Line 55 and 56 establish a %fields variable to hold all of the whitespace-delimited values for a given process. The @rest variable is an artifact of debugging; if there’s anything in there, it means my @FIELDS list is wrong, as it originally was when I was looking only at the man page and not the kernel source.

Lines 57 and 58 extract the PID and store the data into the %info hash keyed by that PID. Line 59 creates the first non-/proc field for this PID as the Web-server status.

First, lines 60 and 61 add together the time consumed by both user and system for both the process and its waited-for children.

This sum, measured in jiffies, goes into $cpu. Next, this value is stored into both the %cpu hash and the %info hash keyed by the PID, in line 62. Finally, lines 63 through 68 compute a percentage (with one digit after the decimal point) if possible, and set up the PCPU pseudo-field to hold that information.

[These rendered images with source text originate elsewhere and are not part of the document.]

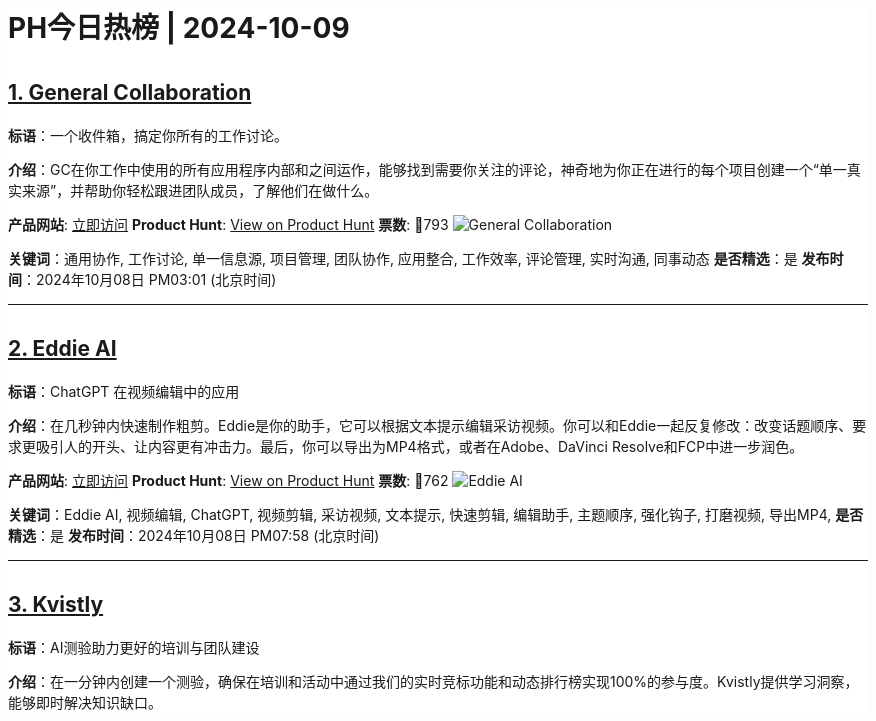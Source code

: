 # PH今日热榜 | 2024-10-09

## [1. General Collaboration](https://www.producthunt.com/posts/general-collaboration?utm_campaign=producthunt-api&utm_medium=api-v2&utm_source=Application%3A+phdaily+%28ID%3A+140231%29)
**标语**：一个收件箱，搞定你所有的工作讨论。

**介绍**：GC在你工作中使用的所有应用程序内部和之间运作，能够找到需要你关注的评论，神奇地为你正在进行的每个项目创建一个“单一真实来源”，并帮助你轻松跟进团队成员，了解他们在做什么。

**产品网站**: [立即访问](https://www.producthunt.com/r/FHOTPFSKLWMXCX?utm_campaign=producthunt-api&utm_medium=api-v2&utm_source=Application%3A+phdaily+%28ID%3A+140231%29)
**Product Hunt**: [View on Product Hunt](https://www.producthunt.com/posts/general-collaboration?utm_campaign=producthunt-api&utm_medium=api-v2&utm_source=Application%3A+phdaily+%28ID%3A+140231%29)
**票数**: 🔺793
![General Collaboration](https://ph-files.imgix.net/dcebc6a1-8ef7-4d77-8cec-b11d10688178.png?auto=format&fit=crop&frame=1&h=512&w=1024)

**关键词**：通用协作, 工作讨论, 单一信息源, 项目管理, 团队协作, 应用整合, 工作效率, 评论管理, 实时沟通, 同事动态
**是否精选**：是
**发布时间**：2024年10月08日 PM03:01 (北京时间)

---

## [2. Eddie AI](https://www.producthunt.com/posts/eddie-ai?utm_campaign=producthunt-api&utm_medium=api-v2&utm_source=Application%3A+phdaily+%28ID%3A+140231%29)
**标语**：ChatGPT 在视频编辑中的应用

**介绍**：在几秒钟内快速制作粗剪。Eddie是你的助手，它可以根据文本提示编辑采访视频。你可以和Eddie一起反复修改：改变话题顺序、要求更吸引人的开头、让内容更有冲击力。最后，你可以导出为MP4格式，或者在Adobe、DaVinci Resolve和FCP中进一步润色。

**产品网站**: [立即访问](https://www.producthunt.com/r/UBZBRGFNBULXTS?utm_campaign=producthunt-api&utm_medium=api-v2&utm_source=Application%3A+phdaily+%28ID%3A+140231%29)
**Product Hunt**: [View on Product Hunt](https://www.producthunt.com/posts/eddie-ai?utm_campaign=producthunt-api&utm_medium=api-v2&utm_source=Application%3A+phdaily+%28ID%3A+140231%29)
**票数**: 🔺762
![Eddie AI](https://ph-files.imgix.net/bf9df31c-308e-4e8e-9160-8a3aa49c2e6e.png?auto=format&fit=crop&frame=1&h=512&w=1024)

**关键词**：Eddie AI, 视频编辑, ChatGPT, 视频剪辑, 采访视频, 文本提示, 快速剪辑, 编辑助手, 主题顺序, 强化钩子, 打磨视频, 导出MP4,
**是否精选**：是
**发布时间**：2024年10月08日 PM07:58 (北京时间)

---

## [3. Kvistly](https://www.producthunt.com/posts/kvistly?utm_campaign=producthunt-api&utm_medium=api-v2&utm_source=Application%3A+phdaily+%28ID%3A+140231%29)
**标语**：AI测验助力更好的培训与团队建设

**介绍**：在一分钟内创建一个测验，确保在培训和活动中通过我们的实时竞标功能和动态排行榜实现100%的参与度。Kvistly提供学习洞察，能够即时解决知识缺口。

Once we’ve processed all the PIDs on this round, line 70 copies the CPU information into %cpu_history to serve as a baseline for the next iteration. If you had any other variables that needed a relative increment rather than an absolute value, you could save them likewise in this part of the program

Finally, lines 72 to 86 generate the screen, now that we have all the data. Line 72 is a Curses call to “erase” the screen. This doesn’t really send out any characters, but it marks the in-memory version of the screen as all blank. There won’t be any output until line 86, where Curses will compare the resulting in-memory version with the screen view of what was sent last time, and update just those portions that have changed.

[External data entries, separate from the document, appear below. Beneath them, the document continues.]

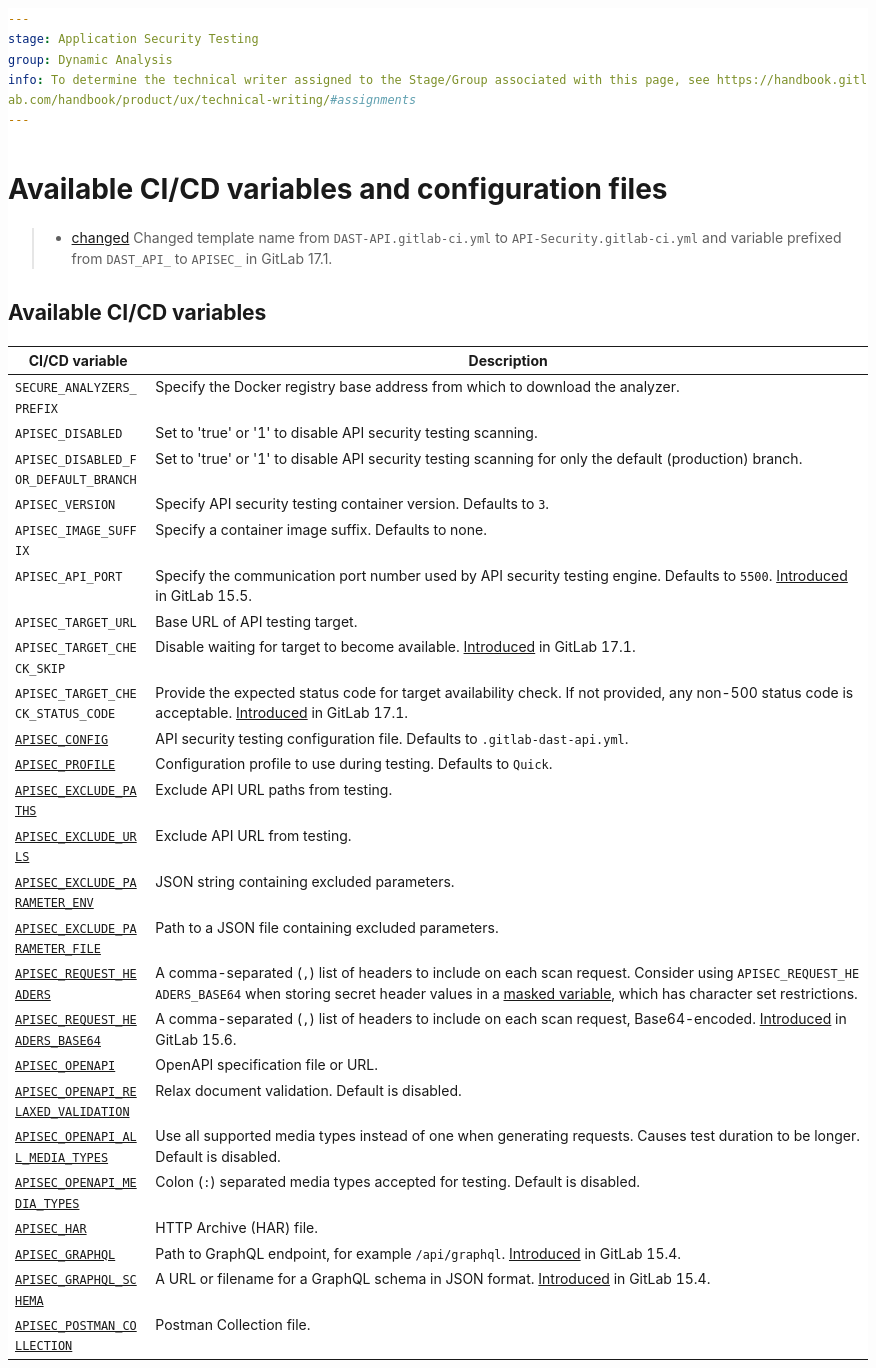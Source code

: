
 ```yaml
---
stage: Application Security Testing
group: Dynamic Analysis
info: To determine the technical writer assigned to the Stage/Group associated with this page, see https://handbook.gitlab.com/handbook/product/ux/technical-writing/#assignments
---
```


# Available CI/CD variables and configuration files

> - [changed](https://gitlab.com/gitlab-org/gitlab/-/issues/450445) Changed template name from `DAST-API.gitlab-ci.yml` to `API-Security.gitlab-ci.yml` and variable prefixed from `DAST_API_` to `APISEC_` in GitLab 17.1.

## Available CI/CD variables

| CI/CD variable                                                                              | Description |
|---------------------------------------------------------------------------------------------|-------------|
| `SECURE_ANALYZERS_PREFIX`                                                                   | Specify the Docker registry base address from which to download the analyzer. |
| `APISEC_DISABLED`                                                                           | Set to 'true' or '1' to disable API security testing scanning. |
| `APISEC_DISABLED_FOR_DEFAULT_BRANCH`                                                        | Set to 'true' or '1' to disable API security testing scanning for only the default (production) branch. |
| `APISEC_VERSION`                                                                            | Specify API security testing container version. Defaults to `3`. |
| `APISEC_IMAGE_SUFFIX`                                                                       | Specify a container image suffix. Defaults to none. |
| `APISEC_API_PORT`                                                                           | Specify the communication port number used by API security testing engine. Defaults to `5500`. [Introduced](https://gitlab.com/gitlab-org/gitlab/-/issues/367734) in GitLab 15.5. |
| `APISEC_TARGET_URL`                                                                         | Base URL of API testing target. |
| `APISEC_TARGET_CHECK_SKIP`                                                                  | Disable waiting for target to become available. [Introduced](https://gitlab.com/gitlab-org/gitlab/-/issues/442699) in GitLab 17.1. |
| `APISEC_TARGET_CHECK_STATUS_CODE`                                                           | Provide the expected status code for target availability check. If not provided, any non-500 status code is acceptable. [Introduced](https://gitlab.com/gitlab-org/gitlab/-/issues/442699) in GitLab 17.1. |
| [`APISEC_CONFIG`](#configuration-files)                                                     | API security testing configuration file. Defaults to `.gitlab-dast-api.yml`. |
| [`APISEC_PROFILE`](#configuration-files)                                                    | Configuration profile to use during testing. Defaults to `Quick`. |
| [`APISEC_EXCLUDE_PATHS`](customizing_analyzer_settings.md#exclude-paths)                    | Exclude API URL paths from testing. |
| [`APISEC_EXCLUDE_URLS`](customizing_analyzer_settings.md#exclude-urls)                      | Exclude API URL from testing. |
| [`APISEC_EXCLUDE_PARAMETER_ENV`](customizing_analyzer_settings.md#exclude-parameters)       | JSON string containing excluded parameters. |
| [`APISEC_EXCLUDE_PARAMETER_FILE`](customizing_analyzer_settings.md#exclude-parameters)      | Path to a JSON file containing excluded parameters. |
| [`APISEC_REQUEST_HEADERS`](customizing_analyzer_settings.md#request-headers)                | A comma-separated (`,`) list of headers to include on each scan request. Consider using `APISEC_REQUEST_HEADERS_BASE64` when storing secret header values in a [masked variable](../../../../ci/variables/_index.md#mask-a-cicd-variable), which has character set restrictions. |
| [`APISEC_REQUEST_HEADERS_BASE64`](customizing_analyzer_settings.md#request-headers)         | A comma-separated (`,`) list of headers to include on each scan request, Base64-encoded. [Introduced](https://gitlab.com/gitlab-org/gitlab/-/issues/378440) in GitLab 15.6. |
| [`APISEC_OPENAPI`](enabling_the_analyzer.md#openapi-specification)                          | OpenAPI specification file or URL. |
| [`APISEC_OPENAPI_RELAXED_VALIDATION`](enabling_the_analyzer.md#openapi-specification)       | Relax document validation. Default is disabled. |
| [`APISEC_OPENAPI_ALL_MEDIA_TYPES`](enabling_the_analyzer.md#openapi-specification)          | Use all supported media types instead of one when generating requests. Causes test duration to be longer. Default is disabled. |
| [`APISEC_OPENAPI_MEDIA_TYPES`](enabling_the_analyzer.md#openapi-specification)              | Colon (`:`) separated media types accepted for testing. Default is disabled. |
| [`APISEC_HAR`](enabling_the_analyzer.md#http-archive-har)                                   | HTTP Archive (HAR) file. |
| [`APISEC_GRAPHQL`](enabling_the_analyzer.md#graphql-schema)                                 | Path to GraphQL endpoint, for example `/api/graphql`. [Introduced](https://gitlab.com/gitlab-org/gitlab/-/issues/352780) in GitLab 15.4. |
| [`APISEC_GRAPHQL_SCHEMA`](enabling_the_analyzer.md#graphql-schema)                          | A URL or filename for a GraphQL schema in JSON format. [Introduced](https://gitlab.com/gitlab-org/gitlab/-/issues/352780) in GitLab 15.4. |
| [`APISEC_POSTMAN_COLLECTION`](enabling_the_analyzer.md#postman-collection)                  | Postman Collection file. |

Line 73 puts the label at the top of the display, using another Curses routine. As this is a constant string, I could have avoided adding it each time by erasing on the portion of the screen below the first line, but I didn’t care to go through all that work. The 0,0 value here is the upper left corner of the screen, indexed by rows and then columns.

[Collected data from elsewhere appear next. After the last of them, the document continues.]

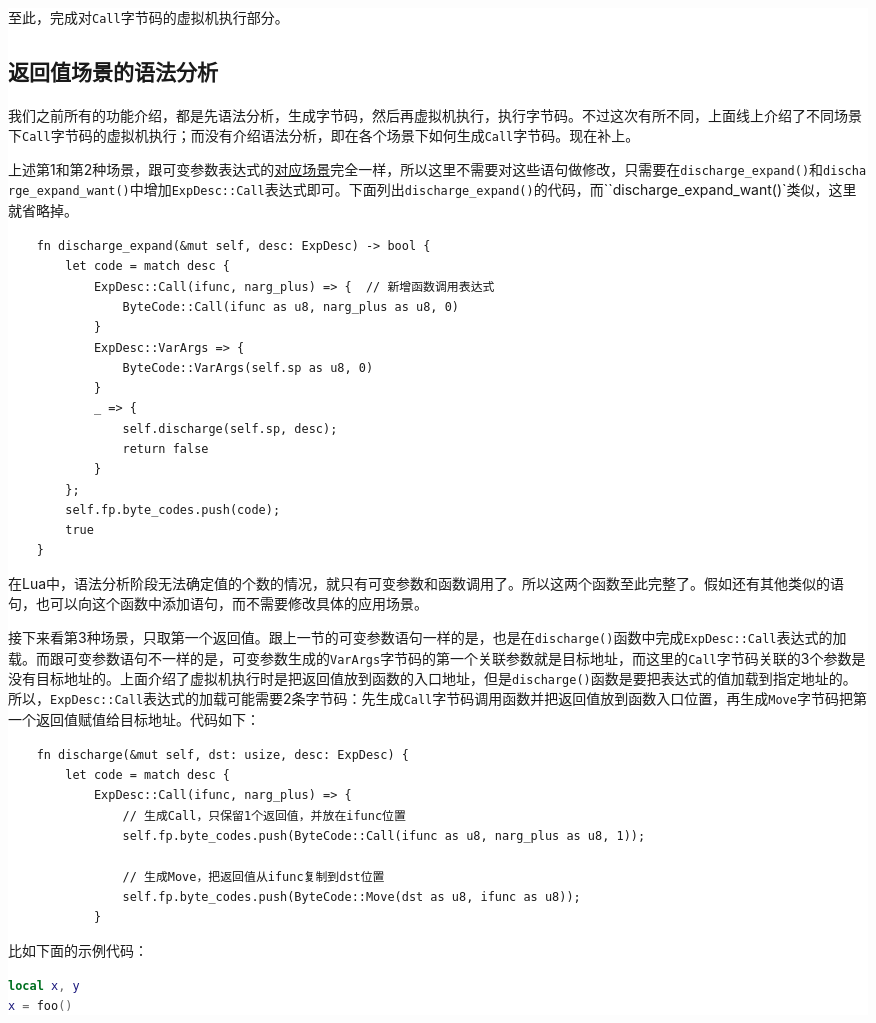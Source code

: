 至此，完成对`Call`字节码的虚拟机执行部分。

## 返回值场景的语法分析

我们之前所有的功能介绍，都是先语法分析，生成字节码，然后再虚拟机执行，执行字节码。不过这次有所不同，上面线上介绍了不同场景下`Call`字节码的虚拟机执行；而没有介绍语法分析，即在各个场景下如何生成`Call`字节码。现在补上。

上述第1和第2种场景，跟可变参数表达式的[对应场景](./ch08-02.arguments.md#场景1全部可变实参)完全一样，所以这里不需要对这些语句做修改，只需要在`discharge_expand()`和`discharge_expand_want()`中增加`ExpDesc::Call`表达式即可。下面列出`discharge_expand()`的代码，而``discharge_expand_want()`类似，这里就省略掉。

```rust,ignore
    fn discharge_expand(&mut self, desc: ExpDesc) -> bool {
        let code = match desc {
            ExpDesc::Call(ifunc, narg_plus) => {  // 新增函数调用表达式
                ByteCode::Call(ifunc as u8, narg_plus as u8, 0)
            }
            ExpDesc::VarArgs => {
                ByteCode::VarArgs(self.sp as u8, 0)
            }
            _ => {
                self.discharge(self.sp, desc);
                return false
            }
        };
        self.fp.byte_codes.push(code);
        true
    }
```

在Lua中，语法分析阶段无法确定值的个数的情况，就只有可变参数和函数调用了。所以这两个函数至此完整了。假如还有其他类似的语句，也可以向这个函数中添加语句，而不需要修改具体的应用场景。

接下来看第3种场景，只取第一个返回值。跟上一节的可变参数语句一样的是，也是在`discharge()`函数中完成`ExpDesc::Call`表达式的加载。而跟可变参数语句不一样的是，可变参数生成的`VarArgs`字节码的第一个关联参数就是目标地址，而这里的`Call`字节码关联的3个参数是没有目标地址的。上面介绍了虚拟机执行时是把返回值放到函数的入口地址，但是`discharge()`函数是要把表达式的值加载到指定地址的。所以，`ExpDesc::Call`表达式的加载可能需要2条字节码：先生成`Call`字节码调用函数并把返回值放到函数入口位置，再生成`Move`字节码把第一个返回值赋值给目标地址。代码如下：


```rust,ignore
    fn discharge(&mut self, dst: usize, desc: ExpDesc) {
        let code = match desc {
            ExpDesc::Call(ifunc, narg_plus) => {
                // 生成Call，只保留1个返回值，并放在ifunc位置
                self.fp.byte_codes.push(ByteCode::Call(ifunc as u8, narg_plus as u8, 1));

                // 生成Move，把返回值从ifunc复制到dst位置
                self.fp.byte_codes.push(ByteCode::Move(dst as u8, ifunc as u8));
            }
```

比如下面的示例代码：

```lua
local x, y
x = foo()
```
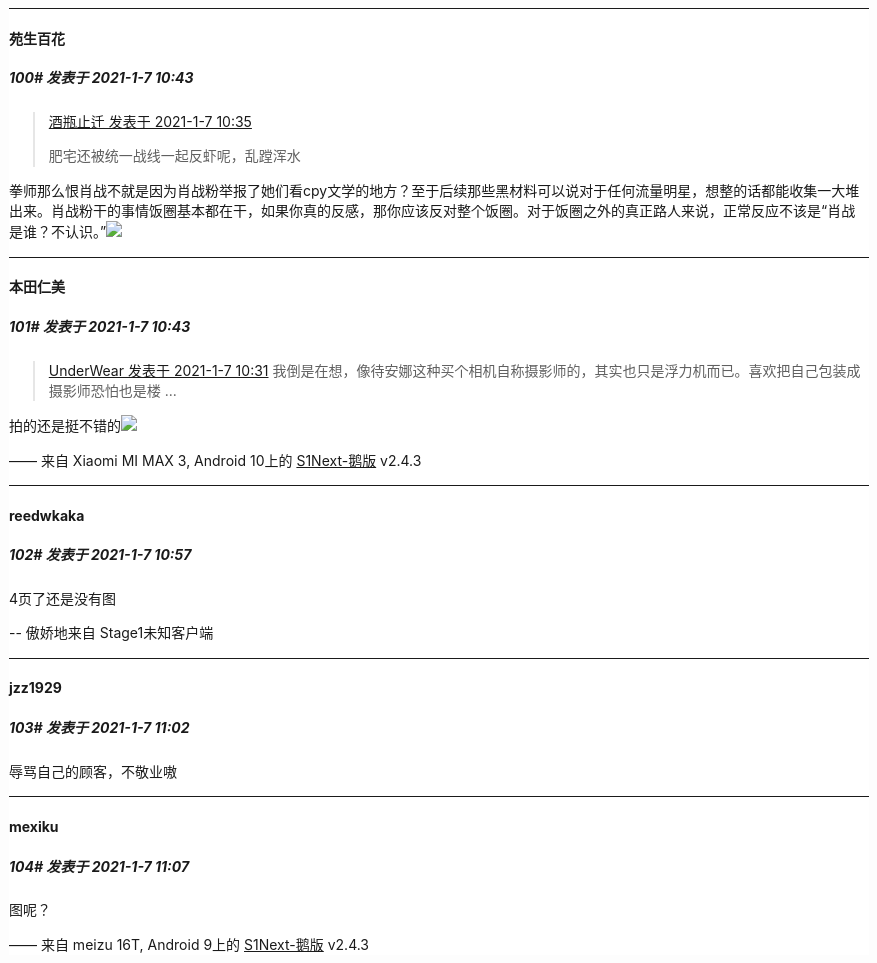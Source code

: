 
-----

####  苑生百花  
##### 100#       发表于 2021-1-7 10:43


<blockquote><a href="httphttps://bbs.saraba1st.com/2b/forum.php?mod=redirect&amp;goto=findpost&amp;pid=49963118&amp;ptid=1981519" target="_blank">酒瓶止迁 发表于 2021-1-7 10:35</a>

肥宅还被统一战线一起反虾呢，乱蹚浑水</blockquote>
拳师那么恨肖战不就是因为肖战粉举报了她们看cpy文学的地方？至于后续那些黑材料可以说对于任何流量明星，想整的话都能收集一大堆出来。肖战粉干的事情饭圈基本都在干，如果你真的反感，那你应该反对整个饭圈。对于饭圈之外的真正路人来说，正常反应不该是“肖战是谁？不认识。”<img src="https://static.saraba1st.com/image/smiley/face2017/049.png" referrerpolicy="no-referrer">


-----

####  本田仁美  
##### 101#       发表于 2021-1-7 10:43


<blockquote><a href="httphttps://bbs.saraba1st.com/2b/forum.php?mod=redirect&amp;goto=findpost&amp;pid=49963078&amp;ptid=1981519" target="_blank">UnderWear 发表于 2021-1-7 10:31</a>
我倒是在想，像待安娜这种买个相机自称摄影师的，其实也只是浮力机而已。喜欢把自己包装成摄影师恐怕也是楼 ...</blockquote>
拍的还是挺不错的<img src="https://static.saraba1st.com/image/smiley/face2017/043.png" referrerpolicy="no-referrer">

—— 来自 Xiaomi MI MAX 3, Android 10上的 [S1Next-鹅版](https://github.com/ykrank/S1-Next/releases) v2.4.3


-----

####  reedwkaka  
##### 102#       发表于 2021-1-7 10:57


4页了还是没有图

 -- 傲娇地来自 Stage1未知客户端


-----

####  jzz1929  
##### 103#       发表于 2021-1-7 11:02


辱骂自己的顾客，不敬业嗷


-----

####  mexiku  
##### 104#       发表于 2021-1-7 11:07


图呢？

—— 来自 meizu 16T, Android 9上的 [S1Next-鹅版](https://github.com/ykrank/S1-Next/releases) v2.4.3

Lines 74 to 84 dump out each of the rows of information, keeping track of each line’s row via the $row variable. The sort expression in lines 76 to 78 selects PIDs in their order by start time, with the PID itself being the tie-breaker if two start times are identical.

Lines 79 to 82 dump out the information for a particular process. The first element of @SHOWFIELDS is sent through time_convert (I’ll get into this later), while the remaining elements are passed as-is to the sprintf operator.

Line 85 moves the virtual cursor to the upper left corner. Line 86 sends the changed characters out to the real terminal, including moving the real cursor to the upper left corner as well. Line 87 sleeps for 10 seconds before starting the whole process all over again.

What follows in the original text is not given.